Wednesday, March 7, 2012

REMOVER MONTANHAS



"Mas esquecer não é a palavra que convém aqui... A memória deste homem não sofreu mais do que a sua força de imaginação. Quanto a remover montanhas, nem a sua memória nem a sua imaginação o podem; este homem, é necessário reconhecê-lo, mantém-se fora do nosso povo, fora da nossa humanidade, não cessa de ser esfomeado, só o instante lhe pertence, o instante ininterrupto da calamidade, instante que não é seguido de nenhuma faísca, de nenhum momento de reconforto; há apenas sempre uma mesma coisa: as suas dores, mas no mundo inteiro nenhuma outra coisa que se possa fazer passar por remédio, não há mais solo do que aquele que podem cobrir as suas mãos, tem portanto menos do que o trapezista do Music-Hall, para o qual se tomou o cuidado de estender uma rede acima do solo.

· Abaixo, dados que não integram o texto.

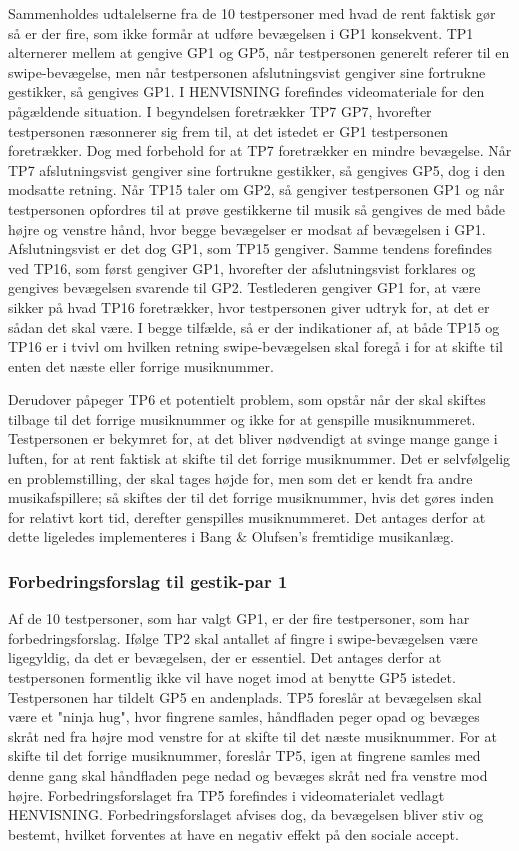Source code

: Sammenholdes udtalelserne fra de 10 testpersoner med hvad de rent faktisk gør så er der fire, som ikke formår at udføre bevægelsen i GP1 konsekvent. TP1 alternerer mellem at gengive GP1 og GP5, når testpersonen generelt referer til en swipe-bevægelse, men når testpersonen afslutningsvist gengiver sine fortrukne gestikker, så gengives GP1. I HENVISNING forefindes videomateriale for den pågældende situation. I begyndelsen foretrækker TP7 GP7, hvorefter testpersonen ræsonnerer sig frem til, at det istedet er GP1 testpersonen foretrækker. Dog med forbehold for at TP7 foretrækker en mindre bevægelse. Når TP7 afslutningsvist gengiver sine fortrukne gestikker, så gengives GP5, dog i den modsatte retning. Når TP15 taler om GP2, så gengiver testpersonen GP1 og når testpersonen opfordres til at prøve gestikkerne til musik så gengives de med både højre og venstre hånd, hvor begge bevægelser er modsat af bevægelsen i GP1. Afslutningsvist er det dog GP1, som TP15 gengiver. Samme tendens forefindes ved TP16, som først gengiver GP1, hvorefter der afslutningsvist forklares og gengives bevægelsen svarende til GP2. Testlederen gengiver GP1 for, at være sikker på hvad TP16 foretrækker, hvor testpersonen giver udtryk for, at det er sådan det skal være. I begge tilfælde, så er der indikationer af, at både TP15 og TP16 er i tvivl om hvilken retning swipe-bevægelsen skal foregå i for at skifte til enten det næste eller forrige musiknummer.

Derudover påpeger TP6 et potentielt problem, som opstår når der skal skiftes tilbage til det forrige musiknummer og ikke for at genspille musiknummeret. Testpersonen er bekymret for, at det bliver nødvendigt at svinge mange gange i luften, for at rent faktisk at skifte til det forrige musiknummer. Det er selvfølgelig en problemstilling, der skal tages højde for, men som det er kendt fra andre musikafspillere; så skiftes der til det forrige musiknummer, hvis det gøres inden for relativt kort tid, derefter genspilles musiknummeret. Det antages derfor at dette ligeledes implementeres i Bang $\&$ Olufsen's fremtidige musikanlæg. 
%
\subsubsection{Forbedringsforslag til gestik-par 1}
\label{TestresultaterValgAfGestikkerForbedringGP1Skift}
%
Af de 10 testpersoner, som har valgt GP1, er der fire testpersoner, som har forbedringsforslag. Ifølge TP2 skal antallet af fingre i swipe-bevægelsen være ligegyldig, da det er bevægelsen, der er essentiel. Det antages derfor at testpersonen formentlig ikke vil have noget imod at benytte GP5 istedet. Testpersonen har tildelt GP5 en andenplads. TP5 foreslår at bevægelsen skal være et "ninja hug", hvor fingrene samles, håndfladen peger opad og bevæges skråt ned fra højre mod venstre for at skifte til det næste musiknummer. For at skifte til det forrige musiknummer, foreslår TP5, igen at fingrene samles med denne gang skal håndfladen pege nedad og bevæges skråt ned fra venstre mod højre. Forbedringsforslaget fra TP5 forefindes i videomaterialet vedlagt HENVISNING. Forbedringsforslaget afvises dog, da bevægelsen bliver stiv og bestemt, hvilket forventes at have en negativ effekt på den sociale accept.

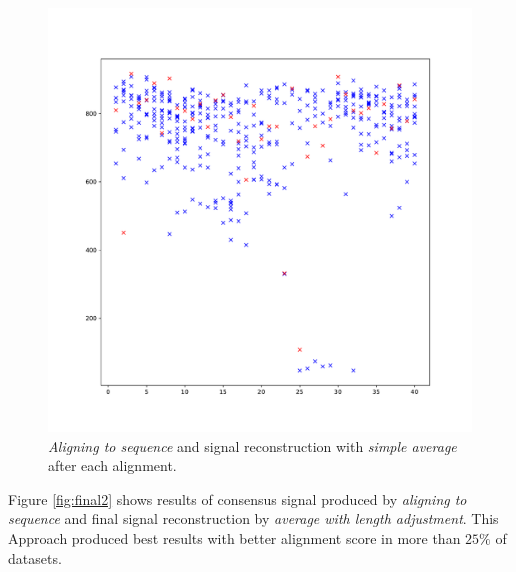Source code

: \begin{figure}[h]
  \centering
  \includegraphics[width=1.0\textwidth]{images/final3}
  \caption{\textit{Aligning to sequence} and signal reconstruction with \textit{simple average} after each alignment.}
  \label{fig:final3}
\end{figure}

Figure \ref{fig:final2} shows results of consensus signal produced by \textit{aligning to sequence} and
final signal reconstruction by \textit{average with length adjustment}. This Approach produced best results with better alignment
score in more than $25\%$ of datasets.

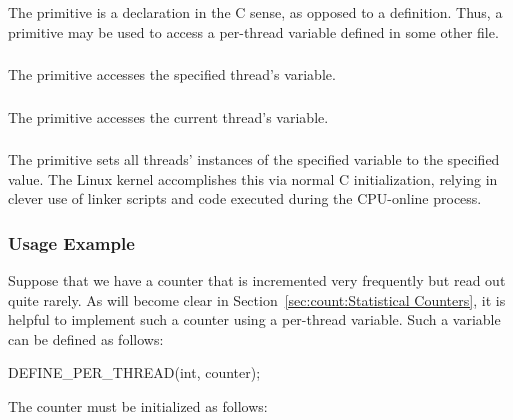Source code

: \subsubsection{}

The  primitive is a declaration in the C sense,
as opposed to a definition.
Thus, a  primitive may be used to access
a per-thread variable defined in some other file.

\subsubsection{}

The  primitive accesses the specified thread's variable.

\subsubsection{}

The  primitive accesses the current thread's variable.

\subsubsection{}

The  primitive sets all threads' instances of
the specified variable to the specified value.
The Linux kernel accomplishes this via normal C initialization,
relying in clever use of linker scripts and code executed during
the CPU-online process.

\subsubsection{Usage Example}

Suppose that we have a counter that is incremented very frequently
but read out quite rarely.
As will become clear in
Section~\ref{sec:count:Statistical Counters},
it is helpful to implement such a counter using a per-thread variable.
Such a variable can be defined as follows:

\begin{VerbatimU}
DEFINE_PER_THREAD(int, counter);
\end{VerbatimU}

The counter must be initialized as follows:

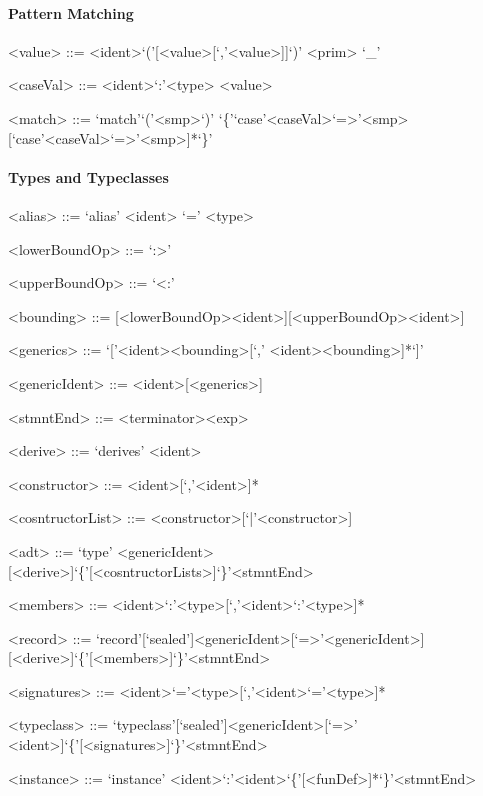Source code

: \documentclass[11pt]{article} %
\begin{document}
\paragraph{Pattern Matching}

\begin{grammar}

<value> ::= <ident>`('[<value>[`,'<value>]]`)'
\alt <prim>
\alt `\_'

<caseVal> ::= <ident>`:'<type>
\alt <value>

<match> ::= `match'`('<smp>`)' `\{'`case'<caseVal>`=>'<smp>[`case'<caseVal>`=>'<smp>]*`\}'

\end{grammar}

\paragraph{Types and Typeclasses}

\begin{grammar}

<alias> ::= `alias' <ident> `=' <type>

<lowerBoundOp> ::= `:>'

<upperBoundOp> ::= `<:'

<bounding> ::= [<lowerBoundOp><ident>][<upperBoundOp><ident>]

<generics> ::= `['<ident><bounding>[`,' <ident><bounding>]*`]'

<genericIdent> ::= <ident>[<generics>]

<stmntEnd> ::= <terminator><exp>

<derive> ::= `derives' <ident>

<constructor> ::= <ident>[`,'<ident>]*

<cosntructorList> ::= <constructor>[`|'<constructor>]

<adt> ::= `type' <genericIdent>[<derive>]`\{'[<cosntructorLists>]`\}'<stmntEnd>

<members> ::= <ident>`:'<type>[`,'<ident>`:'<type>]*

<record> ::= `record'[`sealed']<genericIdent>[`=>'<genericIdent>][<derive>]`\{'[<members>]`\}'<stmntEnd>

<signatures> ::= <ident>`='<type>[`,'<ident>`='<type>]*
 
<typeclass> ::= `typeclass'[`sealed']<genericIdent>[`=>' <ident>]`\{'[<signatures>]`\}'<stmntEnd>

<instance> ::= `instance' <ident>`:'<ident>`\{'[<funDef>]*`\}'<stmntEnd>

\end{grammar}
\end{document}
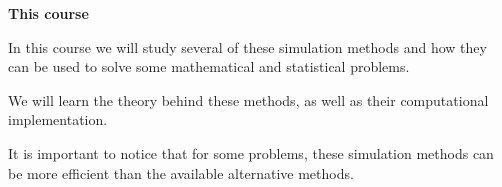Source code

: \documentclass{beamer}
\begin{document}
\frame
{

{\bf This course}
\vspace{2mm}

In this course we will study several of these simulation methods 
and how they can be used to solve some mathematical and statistical problems.
\vspace{2mm}

We will learn the theory behind these methods, as well as their computational implementation.
\vspace{2mm}

It is important to notice that for some problems, these simulation methods can be more efficient than the available alternative methods. 

}
\end{document}
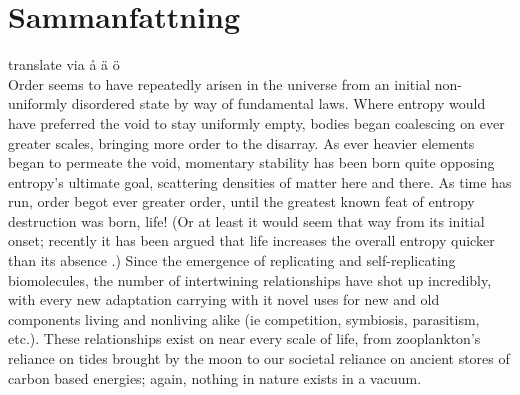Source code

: 


\chapter{Sammanfattning}
translate via
\r{a} \"a \"o \\

Order seems to have repeatedly arisen in the universe from an initial non-uniformly disordered state by way of fundamental laws.%
Where entropy would have preferred the void to stay uniformly empty, bodies began coalescing on ever greater scales, bringing more order to the disarray.%
As ever heavier elements began to permeate the void, momentary stability has been born quite opposing entropy's ultimate goal, scattering densities of matter here and there. As time has run, order begot ever greater order, until the greatest known feat of entropy destruction was born, life! (Or at least it would seem that way from its initial onset; recently it has been argued that life increases the overall entropy quicker than its absence \citep{england2013statistical}.) Since the emergence of replicating and self-replicating biomolecules, the number of intertwining relationships have shot up incredibly, with every new adaptation carrying with it novel uses for new and old components living and nonliving alike  (ie competition, symbiosis, parasitism, etc.). These relationships exist on near every scale of life, from zooplankton's reliance on tides brought by the moon to our societal reliance on ancient stores of carbon based energies; again, nothing in nature exists in a vacuum.

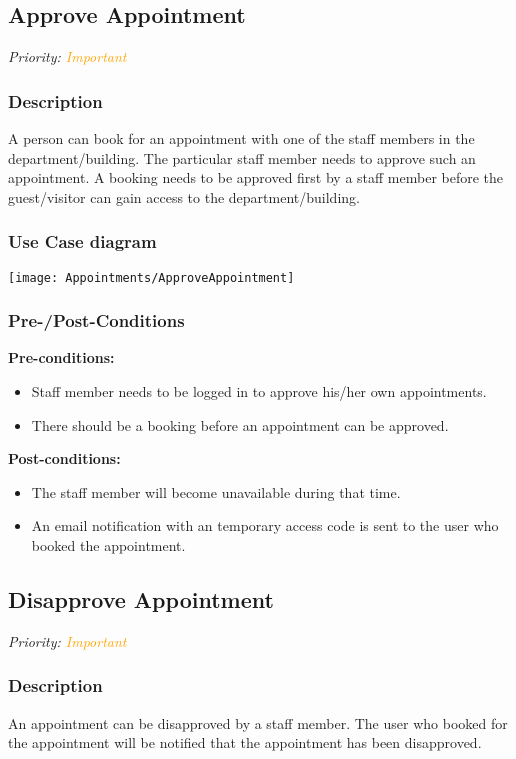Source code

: \subsection{Approve Appointment}
\textit{Priority: \textcolor{orange}{Important}} 

\subsubsection{Description}
A person can book for an appointment with one of the staff members in the department/building. The particular staff member needs to approve such an appointment. A booking needs to be approved first by a staff member before the guest/visitor can gain access to the department/building.

\subsubsection{Use Case diagram}
\texttt{[image: Appointments/ApproveAppointment]}
\subsubsection{Pre-/Post-Conditions}
\textbf{Pre-conditions:} 
	\begin{itemize}
		\item Staff member needs to be logged in to approve his/her own appointments.
		\item There should be a booking before an appointment can be approved.
	\end{itemize}
\textbf{ Post-conditions:} 
	\begin{itemize}
		\item The staff member will become unavailable during that time.
		\item An email notification with an temporary access code is sent to the user who booked the appointment.
	\end{itemize}

\subsection{Disapprove Appointment}
\textit{Priority: \textcolor{orange}{Important}}

\subsubsection{Description}
An appointment can be disapproved by a staff member. The user who booked for the appointment will be notified that the appointment has been disapproved. 

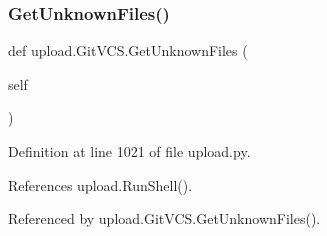 \subsubsection{\texorpdfstring{Get\+Unknown\+Files()}{GetUnknownFiles()}\hspace{0.1cm}{\footnotesize\ttfamily [1/2]}}
{\footnotesize\ttfamily def upload.\+Git\+V\+C\+S.\+Get\+Unknown\+Files (\begin{DoxyParamCaption}\item[{}]{self }\end{DoxyParamCaption})}



Definition at line 1021 of file upload.\+py.



References upload.\+Run\+Shell().



Referenced by upload.\+Git\+V\+C\+S.\+Get\+Unknown\+Files().


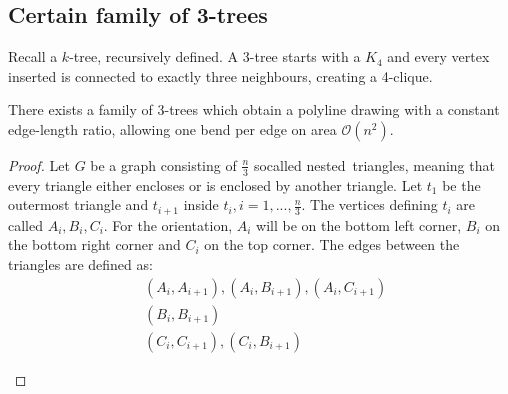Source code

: \subsection{Certain family of 3-trees}\label{section:3-tree-family}
Recall a $k$-tree, recursively defined. A 3-tree starts with a $K_4$ and every vertex inserted is connected to exactly three neighbours, creating a 4-clique.
\begin{theorem}
	There exists a family of 3-trees which obtain a polyline drawing with a constant edge-length ratio, allowing one bend per edge on area $\mathcal{O}(n^2)$.
\end{theorem}
\begin{proof}
	Let $G$ be a graph consisting of $\frac{n}{3}$ socalled \grqq nested\grqq~triangles, meaning that every triangle either encloses or is enclosed by another triangle.  Let $t_1$ be the outermost triangle and $t_{i+1}$ inside $t_i,i=1,...,\frac{n}{3}$. The vertices defining $t_i$ are called $A_i,B_i,C_i$. For the orientation, $A_i$ will be on the bottom left corner, $B_i$ on the bottom right corner and $C_i$ on the top corner. The edges between the triangles are defined as:
	\begin{align}
		&(A_i,A_{i+1}),(A_i,B_{i+1}),(A_i,C_{i+1})\\
		&(B_i,B_{i+1})\\
		&(C_i,C_{i+1}),(C_i,B_{i+1})
	\end{align}
		\begin{figure}[H]
	\centering
	\begin{subfigure}{0.8\linewidth}
		\centering

\end{subfigure}
\end{figure}
\end{proof}
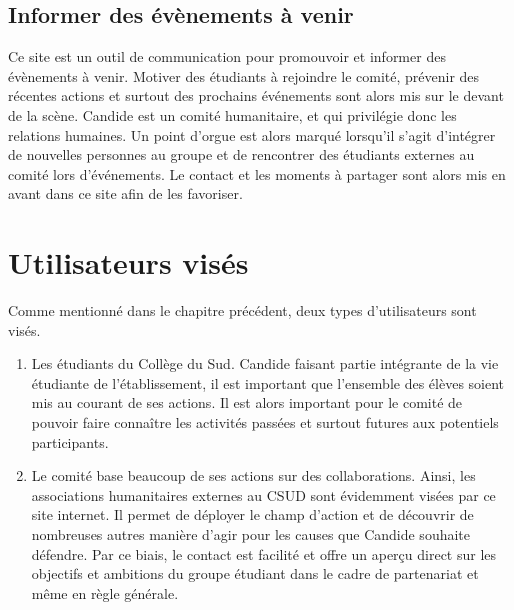 \documentclass[a4,10pt,french]{sphinxmanual}
\begin{document}
\subsection{Informer des évènements à venir}
\label{\detokenize{introduction:informer-des-evenements-a-venir}}
\sphinxAtStartPar
Ce site est un outil de communication pour promouvoir et informer des évènements à venir. Motiver des étudiants à rejoindre le comité, prévenir des récentes actions et surtout des prochains événements sont alors mis sur le devant de la scène. Candide est un comité humanitaire, et qui privilégie donc les relations humaines. Un point d’orgue est alors marqué lorsqu’il s’agit d’intégrer de nouvelles personnes au groupe et de rencontrer des étudiants externes au comité lors d’événements. Le contact et les moments à partager sont alors mis en avant dans ce site afin de les favoriser.


\section{Utilisateurs visés}
\label{\detokenize{introduction:utilisateurs-vises}}
\sphinxAtStartPar
Comme mentionné dans le chapitre précédent, deux types d’utilisateurs sont visés.
\begin{enumerate}
%
\item {} 
\sphinxAtStartPar
Les étudiants du Collège du Sud. Candide faisant partie intégrante de la vie étudiante de l’établissement, il est important que l’ensemble des élèves soient mis au courant de ses actions. Il est alors important pour le comité de pouvoir faire connaître les activités passées et surtout futures aux potentiels participants.

\item {} 
\sphinxAtStartPar
Le comité base beaucoup de ses actions sur des collaborations. Ainsi, les associations humanitaires externes au CSUD sont évidemment visées par ce site internet. Il permet de déployer le champ d’action et de découvrir de nombreuses autres manière d’agir pour les causes que Candide souhaite défendre. Par ce biais, le contact est facilité et offre un aperçu direct sur les objectifs et ambitions du groupe étudiant dans le cadre de partenariat et même en règle générale.

\end{enumerate}
\end{document}
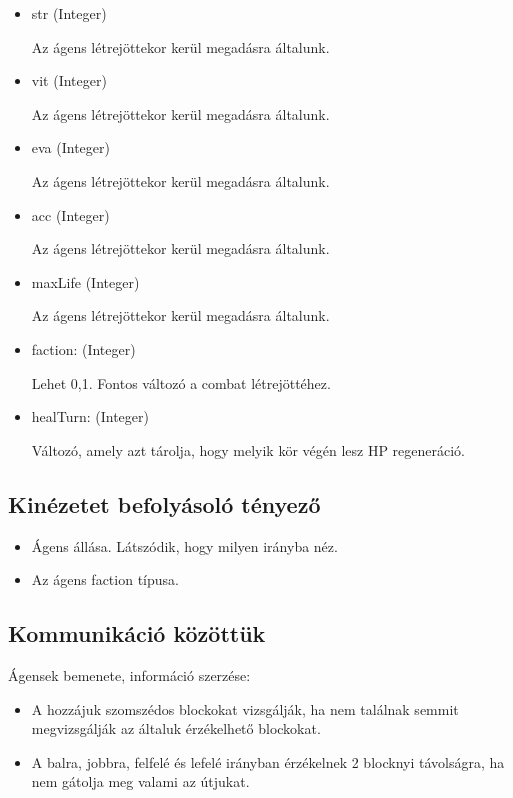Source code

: 
\begin{itemize}
    
    \item str (Integer)
    
    Az ágens létrejöttekor kerül megadásra általunk.
    \item vit (Integer)
    
    Az ágens létrejöttekor kerül megadásra általunk.
    \item eva (Integer)
    
    Az ágens létrejöttekor kerül megadásra általunk.
    \item acc (Integer)
    
    Az ágens létrejöttekor kerül megadásra általunk.
    \item maxLife (Integer)
    
    Az ágens létrejöttekor kerül megadásra általunk.
    \item faction: (Integer)
    
    Lehet 0,1. Fontos változó a combat létrejöttéhez.
    \item healTurn: (Integer)
    
    Változó, amely azt tárolja, hogy melyik kör végén lesz HP regeneráció.
\end{itemize}

\subsection{Kinézetet befolyásoló tényező}

\begin{itemize}
    \item Ágens állása. Látszódik, hogy milyen irányba néz.
    \item Az ágens faction típusa.
\end{itemize}

\subsection{Kommunikáció közöttük}

Ágensek bemenete, információ szerzése:
\begin{itemize}
    \item A hozzájuk szomszédos blockokat vizsgálják, ha nem találnak semmit megvizsgálják az általuk érzékelhető blockokat.
    \item A balra, jobbra, felfelé és lefelé irányban érzékelnek 2 blocknyi távolságra, ha nem gátolja meg valami az útjukat.
\end{itemize}

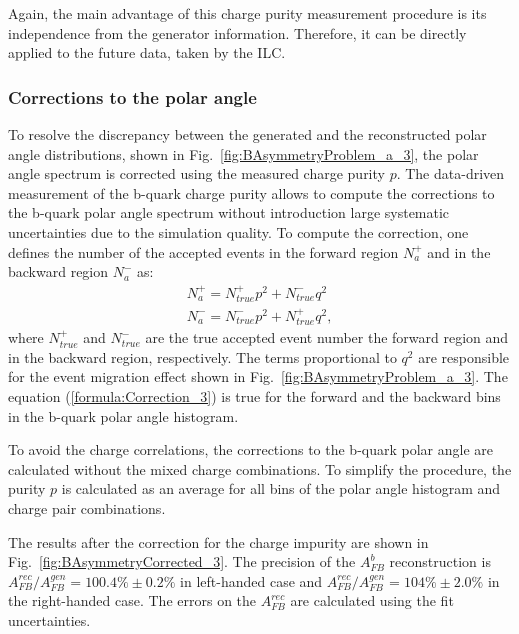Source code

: Again, the main advantage of this charge purity measurement procedure is its independence from the generator information. 
Therefore, it can be directly applied to the future data, taken by the ILC.


\subsubsection{Corrections to the polar angle}
To resolve the discrepancy between the generated and the reconstructed polar angle distributions, shown in Fig.~\ref{fig:BAsymmetryProblem_a_3}, the polar angle spectrum is corrected using the measured charge purity $p$.
The data-driven measurement of the b-quark charge purity allows to compute the corrections to the b-quark polar angle spectrum without introduction large systematic uncertainties due to the simulation quality. 
To compute the correction, one defines the number of the accepted events in the forward region $N_a^+$ and in the backward region $N_a^-$ as:
\begin{equation}
\begin{array}{l}
N_a^+ =  N^+_{true}p^2 + N^-_{true}q^2\\
N_a^- =  N^-_{true}p^2 + N^+_{true}q^2,
\end{array}
\label{formula:Correction_3}
\end{equation}
where $N_{true}^+$ and  $N_{true}^-$ are the true accepted event number the forward region and in the backward region, respectively.
The terms proportional to $q^2$ are responsible for the event migration effect shown in Fig.~\ref{fig:BAsymmetryProblem_a_3}.
The equation (\ref{formula:Correction_3}) is true for the forward and the backward bins in the b-quark polar angle histogram.

To avoid the charge correlations, the  corrections to the b-quark polar angle are calculated without the mixed charge combinations.
To simplify the procedure, the purity $p$ is calculated as an average for all bins of the polar angle histogram and charge pair combinations. 


The results after the correction for the charge impurity are shown in Fig.~\ref{fig:BAsymmetryCorrected_3}. 
The precision of the $A_{FB}^b$ reconstruction is $A_{FB}^{rec}/A^{gen}_{FB} = 100.4\%\pm 0.2\%$ in left-handed case and  $A_{FB}^{rec}/A^{gen}_{FB} = 104\%\pm2.0\%$ in the right-handed case. 
The errors on the $A_{FB}^{rec}$ are calculated using the fit uncertainties.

Nós outros, não temos o nosso passado e o nosso futuro para nos sustentar e não passamos a maior parte das nossas folgas e, quanto tempo mesmo durante a nossa profissão, a tornar a dar carreira livre ora ao passado, ora ao futuro para os manter em equilíbrio."

Franz Kafka, Antologia de Páginas Íntimas, trad. Alfredo Margarido, 3ª ed., Lisboa: Guimarães Editores, 2002, p. 29.